For Cost-Conscious Deployments:

# AI Features
Model: text-embedding-3-small  # Most cost-effective
Batch Size: 50                # Larger batches
Rate Limit Delay: 200ms       # Conservative API usage
Cache TTL: 2592000            # 30 days (longer cache)

Security Checklist

All credentials stored in Key module
SSL enabled for database connections
API keys rotated regularly
Network access restricted
Debug mode disabled in production
Error logging configured
Regular security updates applied

Support & Contributing

Getting Help

Issue Queue: Drupal.org project page
Documentation: Module documentation
Azure Support: Azure OpenAI documentation

Contributing

Contributions welcome!
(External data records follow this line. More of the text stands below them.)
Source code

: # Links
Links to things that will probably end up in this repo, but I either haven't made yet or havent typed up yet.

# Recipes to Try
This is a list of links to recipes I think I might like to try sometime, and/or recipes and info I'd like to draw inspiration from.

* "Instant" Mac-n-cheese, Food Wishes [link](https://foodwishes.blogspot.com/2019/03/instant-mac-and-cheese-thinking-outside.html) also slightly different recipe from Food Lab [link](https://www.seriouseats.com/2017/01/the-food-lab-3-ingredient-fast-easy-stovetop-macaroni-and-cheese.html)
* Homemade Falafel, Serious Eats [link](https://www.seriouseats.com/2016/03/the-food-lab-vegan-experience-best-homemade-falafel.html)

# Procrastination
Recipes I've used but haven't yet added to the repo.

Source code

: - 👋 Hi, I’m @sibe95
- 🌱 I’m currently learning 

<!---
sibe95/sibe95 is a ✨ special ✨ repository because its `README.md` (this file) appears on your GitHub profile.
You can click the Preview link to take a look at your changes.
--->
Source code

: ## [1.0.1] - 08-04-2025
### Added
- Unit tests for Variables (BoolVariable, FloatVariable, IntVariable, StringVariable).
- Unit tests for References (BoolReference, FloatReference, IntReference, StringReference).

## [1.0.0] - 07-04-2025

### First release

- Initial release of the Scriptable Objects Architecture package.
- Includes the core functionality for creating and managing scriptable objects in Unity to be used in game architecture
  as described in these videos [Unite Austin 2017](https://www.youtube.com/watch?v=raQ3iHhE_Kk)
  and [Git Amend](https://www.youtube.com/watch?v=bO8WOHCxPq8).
Please:

Follow Drupal coding standards
Include tests for new functionality
Update documentation
Consider security implications

Performance Testing

When contributing performance features:

Test with realistic data volumes (10K+ items)
Monitor memory usage during operations
Verify cache effectiveness
Test graceful degradation scenarios

Migration Guide

From Other Search Backends

Export existing configuration
Create new PostgreSQL server
Re-index content (embeddings generated automatically)
Test search functionality
Update search forms if needed

License

GPL-2.0+

Ready to supercharge your Drupal search with AI?

Start with traditional PostgreSQL search and add AI features when you're ready. The module grows with your needs while maintaining security and performance.